Behold the power of compounding, when one event piles on top of another, then another. In the investing world we usually talk about compounding and how it impacts investment returns. Albert Einstein may have won a Nobel Prize for his theory of relativitiy, but when asked what the greatest invention in human history was, he said, “compound interest.” He is attributed for having said, “Compound interest is the eighth wonder of the world. He who understands it, earns it… he who doesn’t…pays it.” In other words, prudent people save in order to purchase something. They invest their savings, and that savings earns a return, or interest. This grows their purchasing power. Impatient people borrow to buy things. They pay interest on those loans and end up reducing their buying power by paying more over time.
The compounding effect comes from the interest earned on your interest. For example, if one invests $100 and earns 8 percent over the next year, then she will have gained $8 for a total of $108. If the next year she earns the same 8 percent, then she will earn $8.64 for a total of $116.64. The $0.64 is the interest she earned on her interest. This is how money grows.
Today we use computers to illustrate this growth when we conduct financial plans, but when I started in my career we simply used something called the rule of 72. If one knows the average annual return that he will obtain on his investment, then he can divide that number into 72 and approximate how long it will take him to double his money. If he gets an 8 percent return then his money will double in nine years. It takes the same nine years for $10,000 to turn into $20,000 as it does for $20,000 to turn into $40,000. My first boss used to say that it is the last double that gets you there.

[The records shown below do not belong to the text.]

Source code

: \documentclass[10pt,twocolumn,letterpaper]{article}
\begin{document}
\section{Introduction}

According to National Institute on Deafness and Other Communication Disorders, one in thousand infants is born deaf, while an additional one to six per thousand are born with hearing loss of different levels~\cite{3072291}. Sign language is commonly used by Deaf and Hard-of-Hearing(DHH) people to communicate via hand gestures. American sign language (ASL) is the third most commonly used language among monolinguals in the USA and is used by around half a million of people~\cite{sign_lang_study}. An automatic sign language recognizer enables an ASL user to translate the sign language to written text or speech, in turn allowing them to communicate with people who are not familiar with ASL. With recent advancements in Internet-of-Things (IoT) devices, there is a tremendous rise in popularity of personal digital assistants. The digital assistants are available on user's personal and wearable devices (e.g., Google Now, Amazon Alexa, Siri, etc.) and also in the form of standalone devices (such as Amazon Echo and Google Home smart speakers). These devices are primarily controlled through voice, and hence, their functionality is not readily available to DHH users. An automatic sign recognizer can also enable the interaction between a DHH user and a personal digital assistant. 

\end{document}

However, compounding does not only work in the positive direction. Too often we ignore the damage caused by compounding mistakes. The first mistake almost never causes insurmountable damage, it is the compounding of mistakes that leads to ruin. In investing this leads to a phenomenon known as whipsawing. Markets move in cycles, and if an investor is out of sync with the market cycle, then it becomes easy to compound that mistake. For example, stocks of banks and stocks of technology companies often – not always, but often – move at different times.
It is not uncommon for bank stocks to go nowhere while technology stocks are booming, or vice versa. So, if an investor buys the stock of a bank and it just sits there while stocks of technology companies grow, then he has made a “mistake.” Now what? Most investors will then attempt to undo their mistake by selling the bank stock and buying the stock of a technology company. Of course, most do this just in time for the market cycle to change and then they watch bank stocks grow while their technology stock just sits there. This is whipsawing. Instead of missing out once, this investor missed out twice. The mistake has been compounded.
People also compound their mistakes in financial planning. An easy example would be a person who fails to build an emergency savings fund. Stuff happens in life. Unexpected expenses will occur. It could be a health issue or a car repair. At our house this summer we have had to deal with the loss of two very large oak trees. Unexpected expenses will happen, and having an emergency fund to deal with such issues is very important.
If one makes the mistake of not having such a fund, then she must rely on borrowing money to take care of these issues. Usually that takes the form of credit card debt, which is the worst way in the world to borrow money as the interest payments are often ridiculous. This debt weighs on people. Once again, the normal reflex is to undo the mistake – this time by paying as much as humanly possible to reduce that debt as quickly as possible. This actually sounds logical, right? The problem is that if one follows this course of action then she is not building up that emergency fund, and emergencies don’t stop happening just because she is still paying for the last one. Debts start to compound, and before one knows it she is buried in debt with seemingly no way out.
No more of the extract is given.